* WHAT TO DO: Copy the data exactly from the line that contains "they are defined" through the line that contains "out. This strategy", keeping both end lines and leaving out everything else.

* EXTRACTED ENTRIES:
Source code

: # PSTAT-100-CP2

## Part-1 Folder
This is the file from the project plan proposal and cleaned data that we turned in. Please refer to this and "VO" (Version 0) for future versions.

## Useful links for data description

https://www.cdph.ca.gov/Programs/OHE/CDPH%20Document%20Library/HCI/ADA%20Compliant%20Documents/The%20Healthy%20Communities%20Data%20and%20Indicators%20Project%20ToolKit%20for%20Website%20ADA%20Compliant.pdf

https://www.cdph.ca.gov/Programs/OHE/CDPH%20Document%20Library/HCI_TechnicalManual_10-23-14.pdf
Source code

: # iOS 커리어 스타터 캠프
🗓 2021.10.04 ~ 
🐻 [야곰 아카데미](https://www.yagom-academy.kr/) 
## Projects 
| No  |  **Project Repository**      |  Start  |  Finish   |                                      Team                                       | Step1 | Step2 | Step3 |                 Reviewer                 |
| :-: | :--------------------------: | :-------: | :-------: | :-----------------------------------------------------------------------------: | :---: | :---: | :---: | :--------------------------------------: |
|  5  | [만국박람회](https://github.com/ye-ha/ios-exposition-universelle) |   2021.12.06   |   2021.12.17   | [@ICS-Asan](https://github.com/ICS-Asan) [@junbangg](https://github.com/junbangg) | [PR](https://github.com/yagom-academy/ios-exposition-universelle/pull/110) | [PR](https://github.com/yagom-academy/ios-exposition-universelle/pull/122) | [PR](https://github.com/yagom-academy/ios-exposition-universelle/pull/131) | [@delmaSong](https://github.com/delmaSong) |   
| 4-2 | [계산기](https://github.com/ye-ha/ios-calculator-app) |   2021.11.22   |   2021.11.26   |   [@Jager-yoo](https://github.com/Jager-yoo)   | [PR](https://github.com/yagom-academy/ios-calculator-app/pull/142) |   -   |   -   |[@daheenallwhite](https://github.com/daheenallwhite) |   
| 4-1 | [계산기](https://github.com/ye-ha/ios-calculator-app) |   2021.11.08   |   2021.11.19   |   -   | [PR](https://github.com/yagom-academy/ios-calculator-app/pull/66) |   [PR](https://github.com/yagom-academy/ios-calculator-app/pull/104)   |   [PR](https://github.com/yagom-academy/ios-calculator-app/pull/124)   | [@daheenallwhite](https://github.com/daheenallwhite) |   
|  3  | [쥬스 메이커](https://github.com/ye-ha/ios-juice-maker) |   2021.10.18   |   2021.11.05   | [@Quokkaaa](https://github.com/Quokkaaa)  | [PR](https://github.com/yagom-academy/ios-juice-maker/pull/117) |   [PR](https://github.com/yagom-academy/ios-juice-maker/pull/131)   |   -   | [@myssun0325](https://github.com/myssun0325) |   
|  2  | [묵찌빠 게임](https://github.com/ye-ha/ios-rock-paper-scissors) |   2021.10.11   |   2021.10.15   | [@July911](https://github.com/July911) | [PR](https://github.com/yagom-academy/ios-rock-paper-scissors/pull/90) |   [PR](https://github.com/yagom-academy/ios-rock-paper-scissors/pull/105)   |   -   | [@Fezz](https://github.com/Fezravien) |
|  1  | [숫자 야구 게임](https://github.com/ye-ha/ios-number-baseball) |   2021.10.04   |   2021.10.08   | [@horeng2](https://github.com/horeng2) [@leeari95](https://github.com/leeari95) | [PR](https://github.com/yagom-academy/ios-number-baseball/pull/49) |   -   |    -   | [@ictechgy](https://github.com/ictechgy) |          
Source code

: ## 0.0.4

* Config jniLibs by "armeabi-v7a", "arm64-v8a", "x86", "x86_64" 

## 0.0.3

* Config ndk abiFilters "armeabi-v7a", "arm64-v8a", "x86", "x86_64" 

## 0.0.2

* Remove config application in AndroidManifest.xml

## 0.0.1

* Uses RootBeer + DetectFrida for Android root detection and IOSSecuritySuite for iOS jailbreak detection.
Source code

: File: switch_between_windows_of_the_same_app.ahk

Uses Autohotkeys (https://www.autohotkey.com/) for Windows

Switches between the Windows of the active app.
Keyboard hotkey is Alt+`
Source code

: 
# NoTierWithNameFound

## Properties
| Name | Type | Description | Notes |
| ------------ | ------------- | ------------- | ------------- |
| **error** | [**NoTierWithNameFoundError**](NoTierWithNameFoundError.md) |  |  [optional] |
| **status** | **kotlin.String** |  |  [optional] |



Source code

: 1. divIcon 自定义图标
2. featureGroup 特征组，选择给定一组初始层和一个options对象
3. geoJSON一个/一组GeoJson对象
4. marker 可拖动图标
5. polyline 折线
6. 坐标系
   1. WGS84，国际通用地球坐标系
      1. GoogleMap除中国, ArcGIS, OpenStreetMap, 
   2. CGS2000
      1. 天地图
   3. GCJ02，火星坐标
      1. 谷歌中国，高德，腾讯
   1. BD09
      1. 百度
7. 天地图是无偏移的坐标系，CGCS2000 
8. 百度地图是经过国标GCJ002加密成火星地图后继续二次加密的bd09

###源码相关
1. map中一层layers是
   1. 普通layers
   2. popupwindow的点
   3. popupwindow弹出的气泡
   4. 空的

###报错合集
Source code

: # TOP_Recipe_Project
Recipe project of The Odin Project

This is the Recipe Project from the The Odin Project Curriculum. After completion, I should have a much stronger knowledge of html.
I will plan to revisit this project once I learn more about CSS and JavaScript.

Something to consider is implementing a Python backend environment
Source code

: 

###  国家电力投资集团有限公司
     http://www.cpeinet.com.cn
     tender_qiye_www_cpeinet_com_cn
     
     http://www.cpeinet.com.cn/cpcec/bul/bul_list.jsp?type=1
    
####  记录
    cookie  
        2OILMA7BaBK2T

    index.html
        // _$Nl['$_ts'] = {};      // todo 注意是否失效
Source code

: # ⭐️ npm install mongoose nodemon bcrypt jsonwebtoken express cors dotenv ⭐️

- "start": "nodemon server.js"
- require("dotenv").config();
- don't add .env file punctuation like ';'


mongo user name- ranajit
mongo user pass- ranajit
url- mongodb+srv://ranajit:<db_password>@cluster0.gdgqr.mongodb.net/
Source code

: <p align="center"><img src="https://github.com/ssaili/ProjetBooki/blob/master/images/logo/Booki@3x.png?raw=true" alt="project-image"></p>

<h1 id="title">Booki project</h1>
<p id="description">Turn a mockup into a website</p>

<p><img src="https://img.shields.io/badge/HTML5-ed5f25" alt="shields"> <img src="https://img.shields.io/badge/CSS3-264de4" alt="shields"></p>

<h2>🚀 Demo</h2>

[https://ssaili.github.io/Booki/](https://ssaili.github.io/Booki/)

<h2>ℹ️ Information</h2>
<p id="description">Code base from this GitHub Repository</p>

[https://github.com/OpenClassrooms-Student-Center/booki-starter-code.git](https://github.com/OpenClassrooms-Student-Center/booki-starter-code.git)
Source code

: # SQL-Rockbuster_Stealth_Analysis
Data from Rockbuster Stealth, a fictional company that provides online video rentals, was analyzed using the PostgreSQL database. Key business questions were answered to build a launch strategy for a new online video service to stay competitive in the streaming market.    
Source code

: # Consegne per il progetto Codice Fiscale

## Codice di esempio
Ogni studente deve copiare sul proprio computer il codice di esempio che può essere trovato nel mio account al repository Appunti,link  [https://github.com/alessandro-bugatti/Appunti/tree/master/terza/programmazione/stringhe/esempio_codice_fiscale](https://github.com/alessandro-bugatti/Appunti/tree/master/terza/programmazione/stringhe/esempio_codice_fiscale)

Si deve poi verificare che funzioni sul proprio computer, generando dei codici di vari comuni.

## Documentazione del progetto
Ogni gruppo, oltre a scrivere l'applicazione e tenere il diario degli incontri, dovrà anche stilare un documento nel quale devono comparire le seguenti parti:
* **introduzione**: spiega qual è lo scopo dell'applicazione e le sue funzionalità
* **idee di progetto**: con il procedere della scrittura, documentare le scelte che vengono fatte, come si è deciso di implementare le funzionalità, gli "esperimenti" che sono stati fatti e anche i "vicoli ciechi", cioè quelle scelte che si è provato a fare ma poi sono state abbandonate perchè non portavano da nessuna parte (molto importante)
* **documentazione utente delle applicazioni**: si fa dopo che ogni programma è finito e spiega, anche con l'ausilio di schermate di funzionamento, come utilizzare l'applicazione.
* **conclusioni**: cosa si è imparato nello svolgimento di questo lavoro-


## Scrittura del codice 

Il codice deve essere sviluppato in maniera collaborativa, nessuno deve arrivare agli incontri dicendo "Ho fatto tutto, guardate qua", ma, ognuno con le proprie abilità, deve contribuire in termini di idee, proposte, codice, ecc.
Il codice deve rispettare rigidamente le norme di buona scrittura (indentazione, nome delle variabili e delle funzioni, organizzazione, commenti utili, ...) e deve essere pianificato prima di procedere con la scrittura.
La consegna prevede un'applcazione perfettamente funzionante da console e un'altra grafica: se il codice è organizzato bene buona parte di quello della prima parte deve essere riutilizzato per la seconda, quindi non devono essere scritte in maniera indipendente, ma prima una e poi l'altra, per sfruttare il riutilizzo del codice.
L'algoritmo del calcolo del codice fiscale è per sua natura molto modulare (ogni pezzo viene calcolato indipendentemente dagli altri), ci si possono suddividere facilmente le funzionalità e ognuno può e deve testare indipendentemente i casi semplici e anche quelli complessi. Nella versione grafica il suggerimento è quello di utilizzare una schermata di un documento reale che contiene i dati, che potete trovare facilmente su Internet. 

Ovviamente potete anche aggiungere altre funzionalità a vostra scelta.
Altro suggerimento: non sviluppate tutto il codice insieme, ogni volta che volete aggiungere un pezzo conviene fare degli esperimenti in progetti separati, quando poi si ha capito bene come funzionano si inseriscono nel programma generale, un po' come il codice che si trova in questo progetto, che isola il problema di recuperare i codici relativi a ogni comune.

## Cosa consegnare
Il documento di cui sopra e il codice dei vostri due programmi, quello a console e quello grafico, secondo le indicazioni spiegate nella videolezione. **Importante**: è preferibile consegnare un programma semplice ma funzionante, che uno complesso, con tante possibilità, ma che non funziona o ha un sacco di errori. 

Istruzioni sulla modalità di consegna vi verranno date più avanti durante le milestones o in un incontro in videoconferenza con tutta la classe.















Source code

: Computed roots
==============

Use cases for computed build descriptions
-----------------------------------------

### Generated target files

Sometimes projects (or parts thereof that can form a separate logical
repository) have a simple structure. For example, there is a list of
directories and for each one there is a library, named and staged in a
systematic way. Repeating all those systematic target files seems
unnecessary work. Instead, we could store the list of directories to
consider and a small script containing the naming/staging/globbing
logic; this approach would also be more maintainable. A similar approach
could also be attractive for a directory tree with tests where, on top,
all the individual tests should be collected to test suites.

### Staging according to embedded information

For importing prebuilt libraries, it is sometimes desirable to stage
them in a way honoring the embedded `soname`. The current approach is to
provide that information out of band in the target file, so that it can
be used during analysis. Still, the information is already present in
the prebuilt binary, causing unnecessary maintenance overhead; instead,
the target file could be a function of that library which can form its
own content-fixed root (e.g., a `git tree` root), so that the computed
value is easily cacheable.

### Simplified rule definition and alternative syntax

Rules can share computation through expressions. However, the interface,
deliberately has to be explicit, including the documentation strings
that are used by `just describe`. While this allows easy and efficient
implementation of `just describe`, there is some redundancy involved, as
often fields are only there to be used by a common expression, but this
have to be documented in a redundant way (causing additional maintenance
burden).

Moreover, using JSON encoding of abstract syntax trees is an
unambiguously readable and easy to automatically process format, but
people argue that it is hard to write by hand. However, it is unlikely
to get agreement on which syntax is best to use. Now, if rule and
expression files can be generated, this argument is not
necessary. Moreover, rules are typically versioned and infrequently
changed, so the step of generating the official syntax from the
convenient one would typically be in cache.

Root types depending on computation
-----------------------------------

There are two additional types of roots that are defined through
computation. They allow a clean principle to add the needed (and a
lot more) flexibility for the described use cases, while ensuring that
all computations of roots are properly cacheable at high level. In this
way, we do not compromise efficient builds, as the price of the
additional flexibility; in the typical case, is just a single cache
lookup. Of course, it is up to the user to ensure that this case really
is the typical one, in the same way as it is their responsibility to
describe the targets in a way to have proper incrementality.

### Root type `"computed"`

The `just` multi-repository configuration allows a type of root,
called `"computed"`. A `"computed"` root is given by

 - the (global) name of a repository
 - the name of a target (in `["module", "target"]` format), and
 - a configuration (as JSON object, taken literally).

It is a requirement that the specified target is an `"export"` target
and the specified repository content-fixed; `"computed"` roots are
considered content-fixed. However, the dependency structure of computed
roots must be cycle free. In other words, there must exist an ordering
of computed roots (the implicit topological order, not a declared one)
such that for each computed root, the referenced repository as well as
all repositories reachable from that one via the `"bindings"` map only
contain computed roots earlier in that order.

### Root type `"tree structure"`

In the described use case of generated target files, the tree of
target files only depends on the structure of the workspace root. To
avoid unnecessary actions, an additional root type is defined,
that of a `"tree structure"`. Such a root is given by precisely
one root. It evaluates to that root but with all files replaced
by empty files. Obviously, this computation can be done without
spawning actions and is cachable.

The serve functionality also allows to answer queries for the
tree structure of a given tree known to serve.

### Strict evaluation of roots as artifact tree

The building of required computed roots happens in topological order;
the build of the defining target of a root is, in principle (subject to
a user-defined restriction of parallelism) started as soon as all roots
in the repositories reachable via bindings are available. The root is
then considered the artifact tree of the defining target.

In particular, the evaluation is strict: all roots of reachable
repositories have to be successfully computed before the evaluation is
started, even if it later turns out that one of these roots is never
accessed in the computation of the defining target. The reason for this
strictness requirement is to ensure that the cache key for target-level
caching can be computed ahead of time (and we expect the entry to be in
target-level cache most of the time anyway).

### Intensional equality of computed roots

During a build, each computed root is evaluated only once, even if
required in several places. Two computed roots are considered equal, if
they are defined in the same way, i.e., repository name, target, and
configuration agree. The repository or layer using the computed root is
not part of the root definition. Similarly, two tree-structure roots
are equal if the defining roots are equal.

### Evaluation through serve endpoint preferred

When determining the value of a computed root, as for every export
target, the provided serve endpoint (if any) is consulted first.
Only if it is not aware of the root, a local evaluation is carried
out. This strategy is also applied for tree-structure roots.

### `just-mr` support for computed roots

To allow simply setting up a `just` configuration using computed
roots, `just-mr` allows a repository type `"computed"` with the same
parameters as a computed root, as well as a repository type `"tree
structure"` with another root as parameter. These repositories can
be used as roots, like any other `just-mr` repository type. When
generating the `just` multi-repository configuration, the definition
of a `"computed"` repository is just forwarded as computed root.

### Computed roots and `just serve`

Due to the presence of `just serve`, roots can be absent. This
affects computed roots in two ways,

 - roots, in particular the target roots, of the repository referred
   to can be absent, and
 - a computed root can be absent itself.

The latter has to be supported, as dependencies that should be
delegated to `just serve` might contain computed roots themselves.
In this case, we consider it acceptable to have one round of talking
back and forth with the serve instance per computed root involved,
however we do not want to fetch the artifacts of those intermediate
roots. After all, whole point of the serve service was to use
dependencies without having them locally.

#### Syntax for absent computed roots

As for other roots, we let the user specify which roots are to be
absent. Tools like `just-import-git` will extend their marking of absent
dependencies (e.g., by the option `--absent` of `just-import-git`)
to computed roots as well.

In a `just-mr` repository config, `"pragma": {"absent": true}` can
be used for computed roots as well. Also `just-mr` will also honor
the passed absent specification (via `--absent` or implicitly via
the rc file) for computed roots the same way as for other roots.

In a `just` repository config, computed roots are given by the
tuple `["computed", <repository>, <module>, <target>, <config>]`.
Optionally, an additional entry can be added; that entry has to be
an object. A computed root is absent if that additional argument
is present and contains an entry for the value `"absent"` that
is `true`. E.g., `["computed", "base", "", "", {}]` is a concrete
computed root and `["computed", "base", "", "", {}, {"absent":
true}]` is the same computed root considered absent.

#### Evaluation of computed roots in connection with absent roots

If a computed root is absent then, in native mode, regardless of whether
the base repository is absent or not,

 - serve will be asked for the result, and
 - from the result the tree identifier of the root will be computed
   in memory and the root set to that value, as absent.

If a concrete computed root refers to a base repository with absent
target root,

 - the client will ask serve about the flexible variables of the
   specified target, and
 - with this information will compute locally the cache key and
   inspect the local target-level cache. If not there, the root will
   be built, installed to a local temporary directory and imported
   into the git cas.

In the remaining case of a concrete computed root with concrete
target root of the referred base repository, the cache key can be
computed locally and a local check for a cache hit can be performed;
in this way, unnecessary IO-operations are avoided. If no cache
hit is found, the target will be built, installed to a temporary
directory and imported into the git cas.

* WRITTEN RESPONSE:
they are defined in the same way, i.e., repository name, target, and
configuration agree. The repository or layer using the computed root is
not part of the root definition. Similarly, two tree-structure roots
are equal if the defining roots are equal.

### Evaluation through serve endpoint preferred

When determining the value of a computed root, as for every export
target, the provided serve endpoint (if any) is consulted first.
Only if it is not aware of the root, a local evaluation is carried
out. This strategy is also applied for tree-structure roots.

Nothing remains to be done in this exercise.